Most Kurds live in Turkey, where their numbers are estimated at 11,400,000 by Turkish sources[24] and 14,000,000 by the CIA world factbook,[25] people.[26] both figures including Zaza people as Kurds.[24] Kurdish nationalists put the figure at 20,000,000[27] to 25,000,000.[28] These figures are for the number of persons who identify as Kurds, not the number who speak a Kurdish language.[29] Estimates based on native languages place the Kurdish population at 6% to 23%; Ibrahim Sirkeci claims the closest figure should be above 17.8%, taking into account political context and so the potential bias in responses recorded in surveys and censuses.[30] Also the population growth rate of Kurds in 1970s was given as 3.27%.[31]
Today, Kurdish populations remain highest in the traditionally Kurdish-majority regions of southeastern Turkey, corresponding with Turkish Kurdistan, as well as the more developed and industrialised northwestern provinces due to significant migration in the late 1980s. There are also Kurds in the Central Anatolia Region, concentrated to the west of Lake Tuz (Haymana, Cihanbeyli, Kulu, Yunak) and also scattered in districts like Alaca, Çiçekdağı, Yerköy, Emirdağ, and Zile, as well as in significant to high numbers of the northeast, most importantly the large presence in Kars and surrounding provinces of the South Caucasus wherein many Kurdish villages scatter across the borders into Armenia and Georgia.
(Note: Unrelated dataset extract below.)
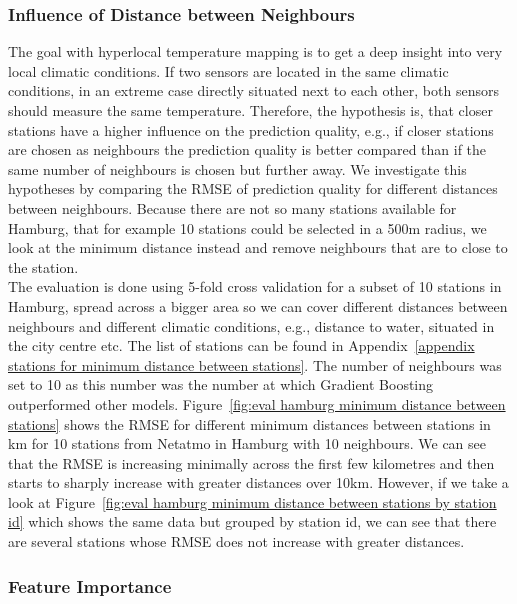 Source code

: \subsubsection{Influence of Distance between Neighbours}

The goal with hyperlocal temperature mapping is to get a deep insight into very local climatic conditions. If two sensors are located in the same climatic conditions, in an extreme case directly situated next to each other, both sensors should measure the same temperature. Therefore, the hypothesis is, that closer stations have a higher influence on the prediction quality, e.g., if closer stations are chosen as neighbours the prediction quality is better compared than if the same number of neighbours is chosen but further away. We investigate this hypotheses by comparing the RMSE of prediction quality for different distances between neighbours. Because there are not so many stations available for Hamburg, that for example 10 stations could be selected in a 500m radius, we look at the minimum distance instead and remove neighbours that are to close to the station.\\
The evaluation is done using 5-fold cross validation for a subset of 10 stations in Hamburg, spread across a bigger area so we can cover different distances between neighbours and different climatic conditions, e.g., distance to water, situated in the city centre etc. The list of stations can be found in Appendix~\ref{appendix stations for minimum distance between stations}. The number of neighbours was set to 10 as this number was the number at which Gradient Boosting outperformed other models. Figure~\ref{fig:eval hamburg minimum distance between stations} shows the RMSE for different minimum distances between stations in km for 10 stations from Netatmo in Hamburg with 10 neighbours. We can see that the RMSE is increasing minimally across the first few kilometres and then starts to sharply increase with greater distances over 10km. However, if we take a look at Figure~\ref{fig:eval hamburg minimum distance between stations by station id} which shows the same data but grouped by station id, we can see that there are several stations whose RMSE does not increase with greater distances.\\ %

\subsubsection{Feature Importance}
According to a March 2007 survey, Kurds and Zazas together comprise an estimated 13.4% of the adult population, and 15.68% of the whole population.[24]
The European Commission Against Racism and Intolerance (ECRI) reports that (as of April 2010): "The public use by officials of the Kurdish language lays them open to prosecution, and public defence by individuals of Kurdish or minority interests also frequently leads to prosecutions under the Criminal Code."[32]